* DIRECTIONS FOR THIS TASK:
Please reproduce the entries below exactly, leaving the pictures out.

* MATERIAL PROVIDED:
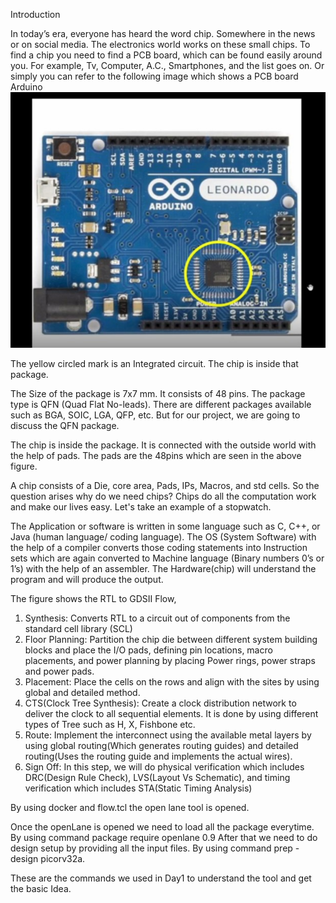 Introduction

In today’s era, everyone has heard the word chip. Somewhere in the news or on social media.
The electronics world works on these small chips. To find a chip you need to find a PCB board, which can be found easily around you. For example, Tv, Computer, A.C., Smartphones, and the list goes on. Or simply you can refer to the following image which shows a PCB board Arduino
 ![Alt Text](Image/Img1.jpg)

The yellow circled mark is an Integrated circuit. The chip is inside that package. 

 
The Size of the package is 7x7 mm. It consists of 48 pins. The package type is QFN (Quad Flat No-leads).
There are different packages available such as BGA, SOIC, LGA, QFP, etc. But for our project, we are going to discuss the QFN package. 
 
The chip is inside the package. It is connected with the outside world with the help of pads. The pads are the 48pins which are seen in the above figure.
 
A chip consists of a Die, core area, Pads, IPs, Macros, and std cells.
So the question arises why do we need chips? 
Chips do all the computation work and make our lives easy.
Let's take an example of a stopwatch.  
 
The Application or software is written in some language such as C, C++, or Java (human language/ coding language).
The OS (System Software) with the help of a compiler converts those coding statements into Instruction sets which are again converted to Machine language (Binary numbers 0’s or 1’s) with the help of an assembler. 
The Hardware(chip) will understand the program and will produce the output.

 The figure shows the RTL to GDSII Flow,

1.	Synthesis: Converts RTL to a circuit out of components from the standard cell library (SCL)
2.	Floor Planning: Partition the chip die between different system building blocks and place the I/O pads, defining pin locations, macro placements, and power planning by placing Power rings, power straps and power pads.
3.	Placement: Place the cells on the rows and align with the sites by using global and detailed method.
4.	CTS(Clock Tree Synthesis): Create a clock distribution network to deliver the clock to all sequential elements. It is done by using different types of Tree such as H, X, Fishbone etc.
5.	Route: Implement the interconnect using the available metal layers by using global routing(Which generates routing guides) and detailed routing(Uses the routing guide and implements the actual wires).
6.	Sign Off: In this step, we will do physical verification which includes DRC(Design Rule Check), LVS(Layout Vs Schematic), and timing verification which includes STA(Static Timing Analysis)







 

By using docker and flow.tcl the open lane tool is opened.
 
Once the openLane is opened we need to load all the package everytime. By using command package require openlane 0.9
After that we need to do design setup by providing all the input files. By using command prep -design picorv32a.
 
These are the commands we used in Day1 to understand the tool and get the basic Idea.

* RESPONSE:
 Introduction

In today’s era, everyone has heard the word chip. Somewhere in the news or on social media.
The electronics world works on these small chips. To find a chip you need to find a PCB board, which can be found easily around you. For example, Tv, Computer, A.C., Smartphones, and the list goes on. Or simply you can refer to the following image which shows a PCB board Arduino
 ![Alt Text](Image/Img1.jpg)

The yellow circled mark is an Integrated circuit. The chip is inside that package. 

 
The Size of the package is 7x7 mm. It consists of 48 pins. The package type is QFN (Quad Flat No-leads).
There are different packages available such as BGA, SOIC, LGA, QFP, etc. But for our project, we are going to discuss the QFN package. 
 
The chip is inside the package. It is connected with the outside world with the help of pads. The pads are the 48pins which are seen in the above figure.
 
A chip consists of a Die, core area, Pads, IPs, Macros, and std cells.
So the question arises why do we need chips? 
Chips do all the computation work and make our lives easy.
Let's take an example of a stopwatch.  
 
The Application or software is written in some language such as C, C++, or Java (human language/ coding language).
The OS (System Software) with the help of a compiler converts those coding statements into Instruction sets which are again converted to Machine language (Binary numbers 0’s or 1’s) with the help of an assembler. 
The Hardware(chip) will understand the program and will produce the output.

 The figure shows the RTL to GDSII Flow,

1.	Synthesis: Converts RTL to a circuit out of components from the standard cell library (SCL)
2.	Floor Planning: Partition the chip die between different system building blocks and place the I/O pads, defining pin locations, macro placements, and power planning by placing Power rings, power straps and power pads.
3.	Placement: Place the cells on the rows and align with the sites by using global and detailed method.
4.	CTS(Clock Tree Synthesis): Create a clock distribution network to deliver the clock to all sequential elements. It is done by using different types of Tree such as H, X, Fishbone etc.
5.	Route: Implement the interconnect using the available metal layers by using global routing(Which generates routing guides) and detailed routing(Uses the routing guide and implements the actual wires).
6.	Sign Off: In this step, we will do physical verification which includes DRC(Design Rule Check), LVS(Layout Vs Schematic), and timing verification which includes STA(Static Timing Analysis)







 

By using docker and flow.tcl the open lane tool is opened.
 
Once the openLane is opened we need to load all the package everytime. By using command package require openlane 0.9
After that we need to do design setup by providing all the input files. By using command prep -design picorv32a.
 
These are the commands we used in Day1 to understand the tool and get the basic Idea.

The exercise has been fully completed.